# Any know what this is?



## jhild88 (Jun 8, 2019)

Hey everyone I've got some kind of weed that took over a bare spot in my celebration Bermuda anyone know what this is and how to get rid of it?


----------



## Two9tene (May 27, 2018)

jhild88 said:


> Hey everyone I've got some kind of weed that took over a bare spot in my celebration Bermuda anyone know what this is and how to get rid of it?

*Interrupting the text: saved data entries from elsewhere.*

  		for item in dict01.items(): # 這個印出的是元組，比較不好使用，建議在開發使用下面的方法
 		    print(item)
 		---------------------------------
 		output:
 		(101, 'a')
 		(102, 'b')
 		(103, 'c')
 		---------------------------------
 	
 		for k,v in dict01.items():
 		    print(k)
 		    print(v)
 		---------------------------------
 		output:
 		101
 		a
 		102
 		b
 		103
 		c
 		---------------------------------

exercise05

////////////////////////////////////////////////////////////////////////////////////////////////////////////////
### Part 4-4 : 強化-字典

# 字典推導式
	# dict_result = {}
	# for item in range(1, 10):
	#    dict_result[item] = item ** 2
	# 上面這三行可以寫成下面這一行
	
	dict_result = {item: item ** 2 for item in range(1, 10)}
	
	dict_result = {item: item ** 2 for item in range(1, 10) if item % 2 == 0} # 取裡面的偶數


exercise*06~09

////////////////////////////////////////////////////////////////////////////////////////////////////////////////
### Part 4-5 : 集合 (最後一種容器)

Not really sure but it looks like poison sumac. Nonetheless, any broad leaf (I.g. 2-4D, Quinclorac) chemical should clean that right up.


----------



## jhild88 (Jun 8, 2019)

Ok thank you sir. Will this kill the Bermuda too?


----------



## Two9tene (May 27, 2018)

It might yellow it a bit for a little while but it won't kill Bermuda. Nothing kills bermuda lol.


----------



## Dawgvet (Jul 2, 2019)

jhild88 said:


> Hey everyone I've got some kind of weed that took over a bare spot in my celebration Bermuda anyone know what this is and how to get rid of it?


Looks a lot like Mulberry Weed

It is a PITA. I've been fighting it for years in my flower beds.

Edit: it says this on the article:


> " Mulberry weed in mown turf is very prolific"





> "If you leave the roots of Mulberry weed, you just make her mad, and she will respond by growing and SEEDING very close to the ground".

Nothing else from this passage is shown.